▶ **Task objective**: The lines below starting at the line containing "When parsing a" and ending at the line containing "is being used." are to be repeated exactly, with both ends kept and nothing else added.

▶ **Records for the task**:
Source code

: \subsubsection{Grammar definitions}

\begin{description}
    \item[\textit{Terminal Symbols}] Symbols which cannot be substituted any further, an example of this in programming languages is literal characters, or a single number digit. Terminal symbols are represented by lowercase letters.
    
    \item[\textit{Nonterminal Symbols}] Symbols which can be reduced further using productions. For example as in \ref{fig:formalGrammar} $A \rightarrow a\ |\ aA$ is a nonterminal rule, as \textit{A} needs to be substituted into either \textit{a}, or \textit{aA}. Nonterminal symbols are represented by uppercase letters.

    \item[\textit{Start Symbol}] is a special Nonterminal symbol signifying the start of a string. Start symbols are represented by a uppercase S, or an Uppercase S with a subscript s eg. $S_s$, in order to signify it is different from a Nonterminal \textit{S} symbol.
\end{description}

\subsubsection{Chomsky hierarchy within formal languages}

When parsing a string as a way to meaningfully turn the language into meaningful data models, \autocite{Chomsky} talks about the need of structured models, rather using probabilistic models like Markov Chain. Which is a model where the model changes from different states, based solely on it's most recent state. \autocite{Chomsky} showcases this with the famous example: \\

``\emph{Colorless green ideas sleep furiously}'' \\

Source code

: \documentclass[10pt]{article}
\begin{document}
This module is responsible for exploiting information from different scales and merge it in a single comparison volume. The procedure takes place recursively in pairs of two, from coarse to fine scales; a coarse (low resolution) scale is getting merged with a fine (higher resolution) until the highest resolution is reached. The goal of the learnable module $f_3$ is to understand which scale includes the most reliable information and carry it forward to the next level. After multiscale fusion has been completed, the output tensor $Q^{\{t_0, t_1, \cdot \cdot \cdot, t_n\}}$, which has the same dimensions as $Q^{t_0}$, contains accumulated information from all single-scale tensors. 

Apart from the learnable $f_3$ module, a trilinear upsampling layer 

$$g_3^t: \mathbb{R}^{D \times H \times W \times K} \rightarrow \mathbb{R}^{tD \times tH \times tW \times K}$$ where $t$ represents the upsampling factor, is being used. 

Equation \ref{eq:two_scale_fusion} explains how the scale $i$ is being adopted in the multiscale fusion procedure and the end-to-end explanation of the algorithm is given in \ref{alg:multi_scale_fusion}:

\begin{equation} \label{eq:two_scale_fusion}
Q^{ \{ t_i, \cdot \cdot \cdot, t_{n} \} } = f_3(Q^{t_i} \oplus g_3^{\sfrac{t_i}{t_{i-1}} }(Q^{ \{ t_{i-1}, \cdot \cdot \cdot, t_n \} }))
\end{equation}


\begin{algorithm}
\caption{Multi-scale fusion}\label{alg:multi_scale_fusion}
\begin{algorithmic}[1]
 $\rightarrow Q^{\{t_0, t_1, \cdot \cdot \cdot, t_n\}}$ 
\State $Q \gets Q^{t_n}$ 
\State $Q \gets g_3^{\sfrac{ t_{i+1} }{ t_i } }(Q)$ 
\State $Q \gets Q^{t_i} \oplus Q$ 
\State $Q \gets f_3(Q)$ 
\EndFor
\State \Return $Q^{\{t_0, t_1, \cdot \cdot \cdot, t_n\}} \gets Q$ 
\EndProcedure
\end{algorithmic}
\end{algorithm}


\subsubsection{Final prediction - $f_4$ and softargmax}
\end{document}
...
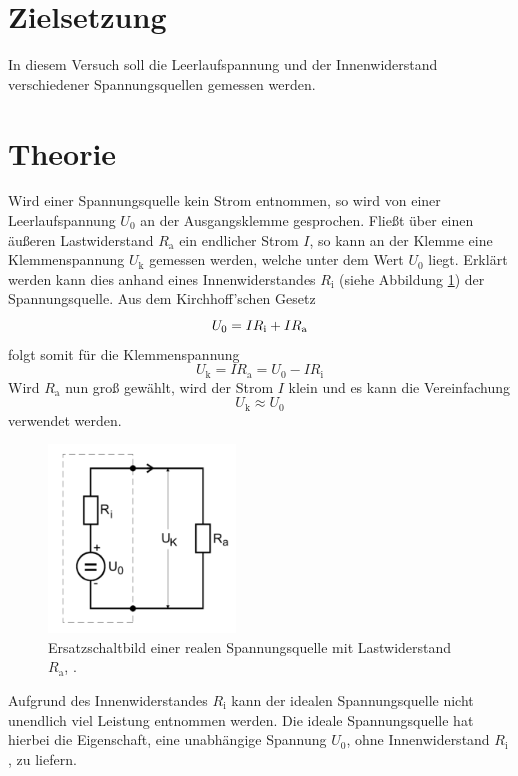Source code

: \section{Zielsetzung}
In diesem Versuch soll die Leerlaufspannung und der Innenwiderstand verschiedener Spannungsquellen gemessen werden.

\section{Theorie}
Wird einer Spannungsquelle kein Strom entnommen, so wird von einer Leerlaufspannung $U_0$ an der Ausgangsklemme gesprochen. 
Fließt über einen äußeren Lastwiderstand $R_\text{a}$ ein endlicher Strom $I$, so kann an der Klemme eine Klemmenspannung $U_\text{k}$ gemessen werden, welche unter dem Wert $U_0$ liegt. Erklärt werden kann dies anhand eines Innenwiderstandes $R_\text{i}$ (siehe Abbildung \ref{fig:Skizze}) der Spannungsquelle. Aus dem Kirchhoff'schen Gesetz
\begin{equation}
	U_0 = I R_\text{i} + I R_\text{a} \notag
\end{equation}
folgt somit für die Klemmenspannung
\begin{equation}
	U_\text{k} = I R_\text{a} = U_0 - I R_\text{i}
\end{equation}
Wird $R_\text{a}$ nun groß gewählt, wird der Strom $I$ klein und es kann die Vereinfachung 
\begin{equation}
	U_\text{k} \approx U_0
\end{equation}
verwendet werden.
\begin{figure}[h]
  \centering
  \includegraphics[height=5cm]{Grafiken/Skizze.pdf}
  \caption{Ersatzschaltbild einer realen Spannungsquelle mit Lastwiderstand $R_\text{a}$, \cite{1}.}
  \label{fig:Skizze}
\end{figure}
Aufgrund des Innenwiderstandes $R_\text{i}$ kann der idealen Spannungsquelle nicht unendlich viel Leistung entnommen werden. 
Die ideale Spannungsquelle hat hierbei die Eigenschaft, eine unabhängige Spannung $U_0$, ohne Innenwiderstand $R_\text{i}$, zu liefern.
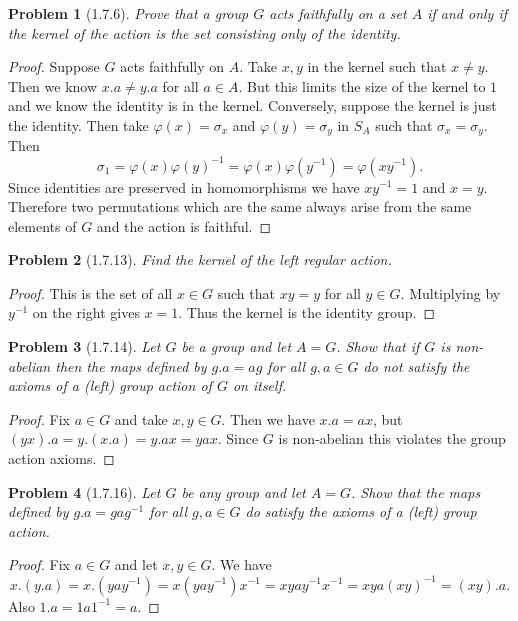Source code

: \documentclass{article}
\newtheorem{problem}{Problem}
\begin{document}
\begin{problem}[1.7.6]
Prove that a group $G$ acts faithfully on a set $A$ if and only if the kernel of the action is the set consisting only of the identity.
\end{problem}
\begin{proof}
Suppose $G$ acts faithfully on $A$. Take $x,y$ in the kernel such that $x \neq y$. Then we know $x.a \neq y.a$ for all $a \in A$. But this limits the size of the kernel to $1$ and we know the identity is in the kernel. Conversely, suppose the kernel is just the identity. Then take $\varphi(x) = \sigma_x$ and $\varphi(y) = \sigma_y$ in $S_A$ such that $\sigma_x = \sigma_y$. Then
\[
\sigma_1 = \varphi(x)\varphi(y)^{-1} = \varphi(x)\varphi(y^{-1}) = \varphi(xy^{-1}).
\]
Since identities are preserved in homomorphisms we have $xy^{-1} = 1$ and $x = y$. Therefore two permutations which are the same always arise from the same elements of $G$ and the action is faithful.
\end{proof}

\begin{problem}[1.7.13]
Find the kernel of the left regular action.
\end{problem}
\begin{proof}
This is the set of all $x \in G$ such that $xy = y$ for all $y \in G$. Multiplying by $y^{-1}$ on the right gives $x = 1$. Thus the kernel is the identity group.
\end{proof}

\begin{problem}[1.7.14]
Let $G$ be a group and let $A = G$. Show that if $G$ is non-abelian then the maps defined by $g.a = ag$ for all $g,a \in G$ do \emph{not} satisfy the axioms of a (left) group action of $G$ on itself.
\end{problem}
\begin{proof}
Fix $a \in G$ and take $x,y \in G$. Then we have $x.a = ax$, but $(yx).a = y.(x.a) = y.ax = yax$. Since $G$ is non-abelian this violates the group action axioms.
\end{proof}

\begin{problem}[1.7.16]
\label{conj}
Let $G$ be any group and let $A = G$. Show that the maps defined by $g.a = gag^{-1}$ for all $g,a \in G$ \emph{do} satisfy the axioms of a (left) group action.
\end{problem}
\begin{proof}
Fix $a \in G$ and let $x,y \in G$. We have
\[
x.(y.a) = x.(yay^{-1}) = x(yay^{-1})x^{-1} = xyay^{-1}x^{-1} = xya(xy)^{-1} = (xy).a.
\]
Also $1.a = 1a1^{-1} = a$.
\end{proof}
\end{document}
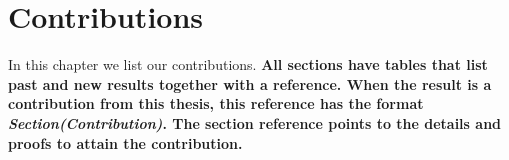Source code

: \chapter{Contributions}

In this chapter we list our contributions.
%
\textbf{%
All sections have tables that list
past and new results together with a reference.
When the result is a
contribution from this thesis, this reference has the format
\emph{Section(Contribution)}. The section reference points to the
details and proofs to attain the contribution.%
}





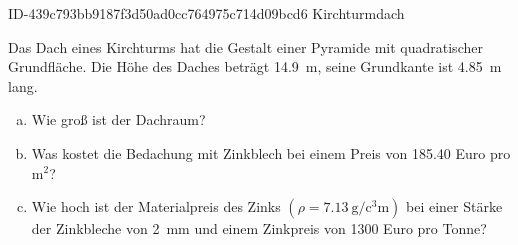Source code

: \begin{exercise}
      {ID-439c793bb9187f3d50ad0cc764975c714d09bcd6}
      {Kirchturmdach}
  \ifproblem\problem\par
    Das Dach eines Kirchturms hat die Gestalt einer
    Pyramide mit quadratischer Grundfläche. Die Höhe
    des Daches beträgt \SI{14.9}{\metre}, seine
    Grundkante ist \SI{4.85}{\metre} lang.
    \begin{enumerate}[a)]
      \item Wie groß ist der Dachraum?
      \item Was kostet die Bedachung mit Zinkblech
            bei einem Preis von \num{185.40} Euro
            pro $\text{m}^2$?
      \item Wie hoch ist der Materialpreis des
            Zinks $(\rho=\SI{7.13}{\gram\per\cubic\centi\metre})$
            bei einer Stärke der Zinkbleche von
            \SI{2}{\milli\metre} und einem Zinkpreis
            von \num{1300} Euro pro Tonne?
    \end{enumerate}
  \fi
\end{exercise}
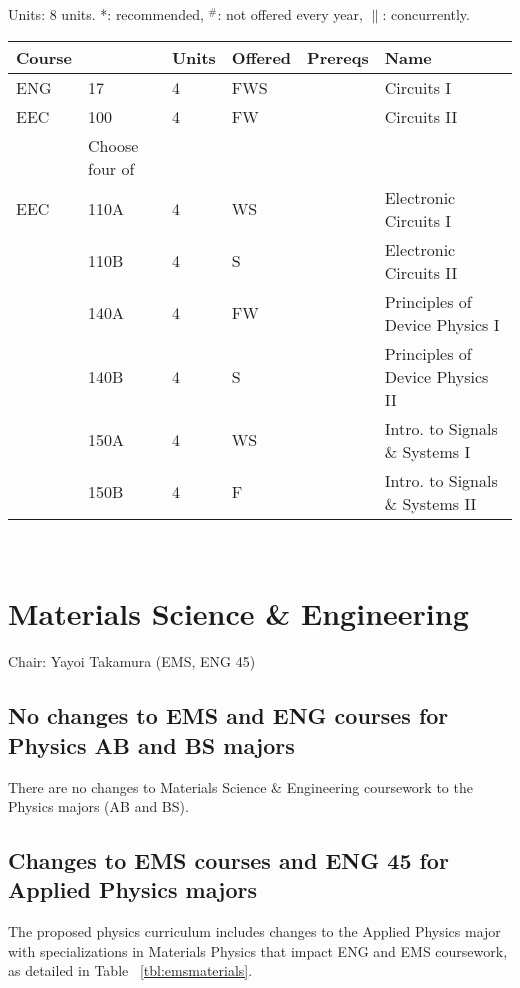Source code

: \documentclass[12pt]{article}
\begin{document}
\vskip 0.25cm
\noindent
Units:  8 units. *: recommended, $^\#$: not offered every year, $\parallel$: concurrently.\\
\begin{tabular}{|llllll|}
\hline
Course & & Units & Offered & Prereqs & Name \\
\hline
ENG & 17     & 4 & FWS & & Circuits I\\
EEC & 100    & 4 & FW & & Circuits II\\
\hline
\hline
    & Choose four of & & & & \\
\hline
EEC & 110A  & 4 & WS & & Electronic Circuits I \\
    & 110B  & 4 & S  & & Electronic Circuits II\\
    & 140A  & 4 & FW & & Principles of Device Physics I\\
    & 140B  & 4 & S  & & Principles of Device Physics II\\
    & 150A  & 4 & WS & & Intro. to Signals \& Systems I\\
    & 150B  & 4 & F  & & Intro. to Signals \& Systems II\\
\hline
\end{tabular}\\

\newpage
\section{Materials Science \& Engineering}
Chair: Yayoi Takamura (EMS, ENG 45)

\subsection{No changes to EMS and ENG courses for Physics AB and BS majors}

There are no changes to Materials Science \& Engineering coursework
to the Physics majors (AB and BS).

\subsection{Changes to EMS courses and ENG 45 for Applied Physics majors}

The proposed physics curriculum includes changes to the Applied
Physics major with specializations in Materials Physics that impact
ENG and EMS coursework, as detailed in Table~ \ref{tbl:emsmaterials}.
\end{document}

▶ **Written reply**:
When parsing a string as a way to meaningfully turn the language into meaningful data models, \autocite{Chomsky} talks about the need of structured models, rather using probabilistic models like Markov Chain. Which is a model where the model changes from different states, based solely on it's most recent state. \autocite{Chomsky} showcases this with the famous example: \\

``\emph{Colorless green ideas sleep furiously}'' \\

Source code

: \documentclass[10pt]{article}
\begin{document}
This module is responsible for exploiting information from different scales and merge it in a single comparison volume. The procedure takes place recursively in pairs of two, from coarse to fine scales; a coarse (low resolution) scale is getting merged with a fine (higher resolution) until the highest resolution is reached. The goal of the learnable module $f_3$ is to understand which scale includes the most reliable information and carry it forward to the next level. After multiscale fusion has been completed, the output tensor $Q^{\{t_0, t_1, \cdot \cdot \cdot, t_n\}}$, which has the same dimensions as $Q^{t_0}$, contains accumulated information from all single-scale tensors. 

Apart from the learnable $f_3$ module, a trilinear upsampling layer 

$$g_3^t: \mathbb{R}^{D \times H \times W \times K} \rightarrow \mathbb{R}^{tD \times tH \times tW \times K}$$ where $t$ represents the upsampling factor, is being used. 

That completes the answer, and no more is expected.